Stored data entries

= = = =

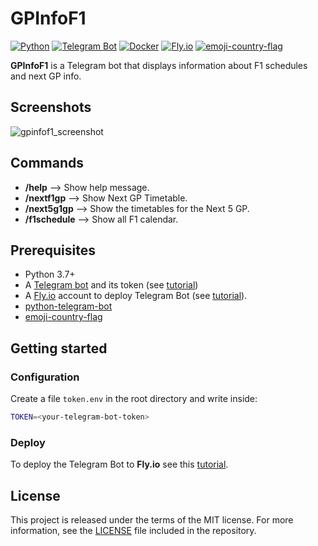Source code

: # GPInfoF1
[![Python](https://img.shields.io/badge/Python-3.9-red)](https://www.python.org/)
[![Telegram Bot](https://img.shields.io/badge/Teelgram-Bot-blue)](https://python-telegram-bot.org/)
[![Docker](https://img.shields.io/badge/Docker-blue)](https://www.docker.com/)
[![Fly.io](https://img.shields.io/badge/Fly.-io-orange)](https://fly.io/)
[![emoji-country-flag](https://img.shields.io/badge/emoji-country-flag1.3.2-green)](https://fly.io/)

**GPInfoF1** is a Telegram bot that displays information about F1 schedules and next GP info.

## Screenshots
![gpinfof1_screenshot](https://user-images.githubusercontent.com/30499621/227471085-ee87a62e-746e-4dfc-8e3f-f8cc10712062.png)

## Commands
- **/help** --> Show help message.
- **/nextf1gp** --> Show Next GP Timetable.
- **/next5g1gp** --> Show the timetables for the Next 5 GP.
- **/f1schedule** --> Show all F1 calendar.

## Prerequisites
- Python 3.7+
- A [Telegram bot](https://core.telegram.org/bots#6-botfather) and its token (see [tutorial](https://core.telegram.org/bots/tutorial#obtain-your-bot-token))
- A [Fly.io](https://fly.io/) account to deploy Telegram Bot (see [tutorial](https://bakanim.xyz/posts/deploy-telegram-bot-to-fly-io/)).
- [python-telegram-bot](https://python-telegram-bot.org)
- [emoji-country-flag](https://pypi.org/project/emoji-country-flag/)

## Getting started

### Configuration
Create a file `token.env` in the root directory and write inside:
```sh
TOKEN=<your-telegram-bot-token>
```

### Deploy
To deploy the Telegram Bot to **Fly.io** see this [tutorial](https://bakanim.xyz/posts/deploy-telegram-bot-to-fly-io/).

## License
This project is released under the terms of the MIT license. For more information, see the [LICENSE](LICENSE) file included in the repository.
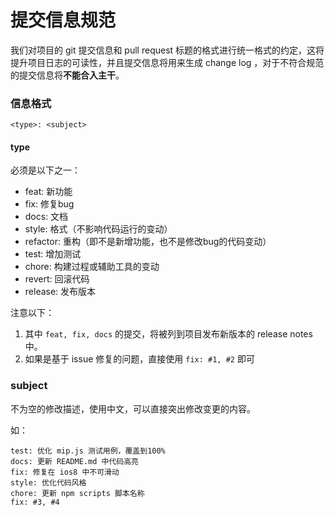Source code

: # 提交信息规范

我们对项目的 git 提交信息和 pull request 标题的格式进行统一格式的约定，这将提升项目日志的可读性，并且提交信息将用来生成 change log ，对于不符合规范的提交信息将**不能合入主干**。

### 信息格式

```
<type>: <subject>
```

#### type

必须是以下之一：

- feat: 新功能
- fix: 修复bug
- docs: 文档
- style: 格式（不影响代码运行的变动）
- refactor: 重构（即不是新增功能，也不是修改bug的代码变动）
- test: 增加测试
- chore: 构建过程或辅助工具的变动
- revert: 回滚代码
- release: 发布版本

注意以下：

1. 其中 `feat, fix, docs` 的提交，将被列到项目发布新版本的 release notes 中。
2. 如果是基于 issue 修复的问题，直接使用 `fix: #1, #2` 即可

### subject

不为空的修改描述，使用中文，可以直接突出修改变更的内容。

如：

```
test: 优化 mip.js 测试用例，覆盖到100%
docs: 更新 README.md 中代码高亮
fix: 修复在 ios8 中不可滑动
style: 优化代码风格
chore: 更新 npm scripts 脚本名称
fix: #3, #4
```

= = = =

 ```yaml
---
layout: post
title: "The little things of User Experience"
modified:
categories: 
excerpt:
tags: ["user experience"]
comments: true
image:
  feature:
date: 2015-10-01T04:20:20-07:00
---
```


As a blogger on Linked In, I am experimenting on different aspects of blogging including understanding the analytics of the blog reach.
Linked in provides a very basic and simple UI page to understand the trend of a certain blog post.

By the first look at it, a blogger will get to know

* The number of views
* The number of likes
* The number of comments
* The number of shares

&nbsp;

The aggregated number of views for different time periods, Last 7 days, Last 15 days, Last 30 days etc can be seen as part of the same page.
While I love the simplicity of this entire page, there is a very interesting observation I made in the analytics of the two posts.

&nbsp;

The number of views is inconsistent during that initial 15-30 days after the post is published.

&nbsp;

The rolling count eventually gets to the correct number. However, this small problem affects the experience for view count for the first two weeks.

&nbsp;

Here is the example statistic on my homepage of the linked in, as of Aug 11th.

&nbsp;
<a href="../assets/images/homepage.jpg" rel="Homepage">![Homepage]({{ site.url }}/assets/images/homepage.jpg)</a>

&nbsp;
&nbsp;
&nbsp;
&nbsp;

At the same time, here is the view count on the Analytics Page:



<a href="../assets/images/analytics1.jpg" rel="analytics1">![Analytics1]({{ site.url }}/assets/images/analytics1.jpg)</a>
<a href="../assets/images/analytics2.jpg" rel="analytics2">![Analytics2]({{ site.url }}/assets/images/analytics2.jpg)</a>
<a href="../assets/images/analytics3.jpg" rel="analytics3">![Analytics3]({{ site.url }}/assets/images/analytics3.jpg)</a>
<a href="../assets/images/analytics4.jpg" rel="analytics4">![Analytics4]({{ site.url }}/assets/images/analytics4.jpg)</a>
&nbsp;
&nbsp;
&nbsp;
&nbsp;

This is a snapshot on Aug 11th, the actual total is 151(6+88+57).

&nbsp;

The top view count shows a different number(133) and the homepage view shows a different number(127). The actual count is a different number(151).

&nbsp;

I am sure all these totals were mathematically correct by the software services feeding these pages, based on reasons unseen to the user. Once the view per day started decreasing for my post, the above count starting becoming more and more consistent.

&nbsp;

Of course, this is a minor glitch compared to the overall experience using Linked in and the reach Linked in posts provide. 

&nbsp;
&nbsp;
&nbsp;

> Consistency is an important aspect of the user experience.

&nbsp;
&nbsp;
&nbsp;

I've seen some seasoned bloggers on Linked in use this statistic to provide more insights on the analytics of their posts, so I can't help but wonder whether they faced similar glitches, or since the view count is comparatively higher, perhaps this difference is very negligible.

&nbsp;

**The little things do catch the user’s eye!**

= = = =

» **Task to complete**
Given the records above, restate word for word only the lines starting at the one with "This is a snapshot" and ending at the one with "the user’s eye!**".

» **Reply to the task**
This is a snapshot on Aug 11th, the actual total is 151(6+88+57).

&nbsp;

The top view count shows a different number(133) and the homepage view shows a different number(127). The actual count is a different number(151).

&nbsp;

I am sure all these totals were mathematically correct by the software services feeding these pages, based on reasons unseen to the user. Once the view per day started decreasing for my post, the above count starting becoming more and more consistent.

&nbsp;

Of course, this is a minor glitch compared to the overall experience using Linked in and the reach Linked in posts provide. 

&nbsp;
&nbsp;
&nbsp;

> Consistency is an important aspect of the user experience.

&nbsp;
&nbsp;
&nbsp;

I've seen some seasoned bloggers on Linked in use this statistic to provide more insights on the analytics of their posts, so I can't help but wonder whether they faced similar glitches, or since the view count is comparatively higher, perhaps this difference is very negligible.

&nbsp;

**The little things do catch the user’s eye!**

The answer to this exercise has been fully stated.